== Segment start ==

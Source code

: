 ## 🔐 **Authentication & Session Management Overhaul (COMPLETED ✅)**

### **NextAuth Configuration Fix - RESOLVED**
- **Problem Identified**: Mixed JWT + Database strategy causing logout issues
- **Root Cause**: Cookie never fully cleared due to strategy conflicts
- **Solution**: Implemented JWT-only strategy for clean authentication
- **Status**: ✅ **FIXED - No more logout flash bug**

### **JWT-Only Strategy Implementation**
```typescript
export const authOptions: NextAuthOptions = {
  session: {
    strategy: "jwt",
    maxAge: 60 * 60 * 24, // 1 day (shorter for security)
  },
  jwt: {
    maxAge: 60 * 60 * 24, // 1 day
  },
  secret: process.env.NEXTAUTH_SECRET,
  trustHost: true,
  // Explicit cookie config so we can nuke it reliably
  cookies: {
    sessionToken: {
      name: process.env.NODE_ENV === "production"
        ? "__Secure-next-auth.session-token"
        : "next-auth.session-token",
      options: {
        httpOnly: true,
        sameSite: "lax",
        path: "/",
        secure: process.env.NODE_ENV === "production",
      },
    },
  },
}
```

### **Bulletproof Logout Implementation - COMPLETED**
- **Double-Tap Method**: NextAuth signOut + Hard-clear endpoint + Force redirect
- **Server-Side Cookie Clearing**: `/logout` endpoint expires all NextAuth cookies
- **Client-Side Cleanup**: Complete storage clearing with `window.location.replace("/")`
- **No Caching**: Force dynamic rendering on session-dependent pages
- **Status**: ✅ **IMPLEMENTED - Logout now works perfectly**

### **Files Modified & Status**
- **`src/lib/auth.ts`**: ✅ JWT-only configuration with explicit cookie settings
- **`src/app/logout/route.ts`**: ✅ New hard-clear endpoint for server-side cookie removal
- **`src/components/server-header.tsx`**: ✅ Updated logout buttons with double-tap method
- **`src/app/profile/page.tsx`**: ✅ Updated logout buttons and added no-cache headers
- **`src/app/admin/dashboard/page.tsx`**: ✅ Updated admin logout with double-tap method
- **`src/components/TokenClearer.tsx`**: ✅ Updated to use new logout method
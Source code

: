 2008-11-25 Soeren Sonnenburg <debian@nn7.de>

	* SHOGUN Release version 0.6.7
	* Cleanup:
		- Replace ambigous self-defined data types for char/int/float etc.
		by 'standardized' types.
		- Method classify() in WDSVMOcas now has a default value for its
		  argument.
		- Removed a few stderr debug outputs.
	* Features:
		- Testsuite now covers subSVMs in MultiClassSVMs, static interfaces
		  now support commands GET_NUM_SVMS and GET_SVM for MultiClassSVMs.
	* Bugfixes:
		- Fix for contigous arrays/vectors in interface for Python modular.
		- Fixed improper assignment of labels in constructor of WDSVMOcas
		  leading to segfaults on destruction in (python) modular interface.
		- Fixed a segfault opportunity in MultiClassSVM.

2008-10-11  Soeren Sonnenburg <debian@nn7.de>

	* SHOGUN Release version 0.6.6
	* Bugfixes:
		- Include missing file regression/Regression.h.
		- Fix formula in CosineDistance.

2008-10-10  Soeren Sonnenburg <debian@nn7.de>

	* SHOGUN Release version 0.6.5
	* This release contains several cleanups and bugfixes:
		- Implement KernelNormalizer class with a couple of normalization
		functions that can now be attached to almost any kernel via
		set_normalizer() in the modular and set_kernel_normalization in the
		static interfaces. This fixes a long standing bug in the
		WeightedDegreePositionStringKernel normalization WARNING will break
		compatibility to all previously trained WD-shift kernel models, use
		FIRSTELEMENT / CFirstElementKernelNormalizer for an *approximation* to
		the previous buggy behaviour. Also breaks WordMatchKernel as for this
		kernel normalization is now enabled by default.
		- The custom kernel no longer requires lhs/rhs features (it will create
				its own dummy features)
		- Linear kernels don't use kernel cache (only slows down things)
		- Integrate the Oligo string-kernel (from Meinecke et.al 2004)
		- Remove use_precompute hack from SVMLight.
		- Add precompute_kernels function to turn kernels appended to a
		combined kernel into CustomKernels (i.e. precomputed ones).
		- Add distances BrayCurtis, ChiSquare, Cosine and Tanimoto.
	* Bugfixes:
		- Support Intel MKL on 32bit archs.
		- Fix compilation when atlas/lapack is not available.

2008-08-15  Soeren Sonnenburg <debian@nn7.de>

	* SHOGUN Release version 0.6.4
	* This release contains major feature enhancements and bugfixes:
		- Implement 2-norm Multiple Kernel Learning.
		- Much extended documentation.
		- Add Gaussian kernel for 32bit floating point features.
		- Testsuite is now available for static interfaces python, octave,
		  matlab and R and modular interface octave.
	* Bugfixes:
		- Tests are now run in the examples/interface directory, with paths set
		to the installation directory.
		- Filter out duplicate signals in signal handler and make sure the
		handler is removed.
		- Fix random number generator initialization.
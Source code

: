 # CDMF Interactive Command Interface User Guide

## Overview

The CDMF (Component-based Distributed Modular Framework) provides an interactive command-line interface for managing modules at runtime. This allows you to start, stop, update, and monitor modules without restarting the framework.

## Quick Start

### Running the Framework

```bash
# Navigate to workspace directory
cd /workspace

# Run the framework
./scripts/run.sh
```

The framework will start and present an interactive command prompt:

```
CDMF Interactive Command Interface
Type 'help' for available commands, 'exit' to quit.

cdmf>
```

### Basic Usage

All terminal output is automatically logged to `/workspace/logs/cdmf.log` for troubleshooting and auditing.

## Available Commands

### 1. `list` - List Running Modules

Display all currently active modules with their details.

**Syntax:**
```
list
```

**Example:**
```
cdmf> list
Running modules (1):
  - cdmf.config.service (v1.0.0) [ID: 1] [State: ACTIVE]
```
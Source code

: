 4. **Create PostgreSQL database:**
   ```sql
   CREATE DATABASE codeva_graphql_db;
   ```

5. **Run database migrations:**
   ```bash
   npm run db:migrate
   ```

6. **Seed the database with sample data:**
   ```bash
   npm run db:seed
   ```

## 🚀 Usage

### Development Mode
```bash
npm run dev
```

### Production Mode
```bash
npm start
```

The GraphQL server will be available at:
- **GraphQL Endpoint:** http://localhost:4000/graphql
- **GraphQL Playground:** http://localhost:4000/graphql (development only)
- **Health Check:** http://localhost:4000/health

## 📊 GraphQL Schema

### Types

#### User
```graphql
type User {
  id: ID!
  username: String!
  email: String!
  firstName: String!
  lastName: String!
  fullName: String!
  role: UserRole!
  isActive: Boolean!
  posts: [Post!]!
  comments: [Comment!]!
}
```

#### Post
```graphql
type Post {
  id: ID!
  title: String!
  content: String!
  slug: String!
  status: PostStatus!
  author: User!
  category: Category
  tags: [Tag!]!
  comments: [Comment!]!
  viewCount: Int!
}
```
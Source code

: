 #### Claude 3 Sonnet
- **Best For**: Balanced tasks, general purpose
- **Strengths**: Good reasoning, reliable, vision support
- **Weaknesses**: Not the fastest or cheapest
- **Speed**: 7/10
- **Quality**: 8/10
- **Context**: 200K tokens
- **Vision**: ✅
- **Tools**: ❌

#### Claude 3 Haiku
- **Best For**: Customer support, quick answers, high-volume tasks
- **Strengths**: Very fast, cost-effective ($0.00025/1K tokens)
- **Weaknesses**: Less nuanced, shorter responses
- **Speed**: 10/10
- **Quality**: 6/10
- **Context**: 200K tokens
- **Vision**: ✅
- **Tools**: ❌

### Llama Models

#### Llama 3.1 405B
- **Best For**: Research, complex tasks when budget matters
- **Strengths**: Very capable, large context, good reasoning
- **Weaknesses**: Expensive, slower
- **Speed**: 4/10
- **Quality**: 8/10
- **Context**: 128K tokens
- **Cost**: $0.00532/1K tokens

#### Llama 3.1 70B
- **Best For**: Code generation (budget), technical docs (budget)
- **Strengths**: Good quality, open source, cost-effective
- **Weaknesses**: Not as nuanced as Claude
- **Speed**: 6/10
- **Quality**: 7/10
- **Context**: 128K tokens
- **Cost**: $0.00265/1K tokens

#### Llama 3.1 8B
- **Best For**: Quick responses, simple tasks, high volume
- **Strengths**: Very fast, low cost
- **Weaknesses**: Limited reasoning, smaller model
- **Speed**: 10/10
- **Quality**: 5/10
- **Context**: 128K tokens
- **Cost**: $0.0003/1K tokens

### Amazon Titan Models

== Segment end ==

Please copy out each line of the material that holds the string "Llama".

- _Problem solution_
### Llama Models
#### Llama 3.1 405B
#### Llama 3.1 70B
#### Llama 3.1 8B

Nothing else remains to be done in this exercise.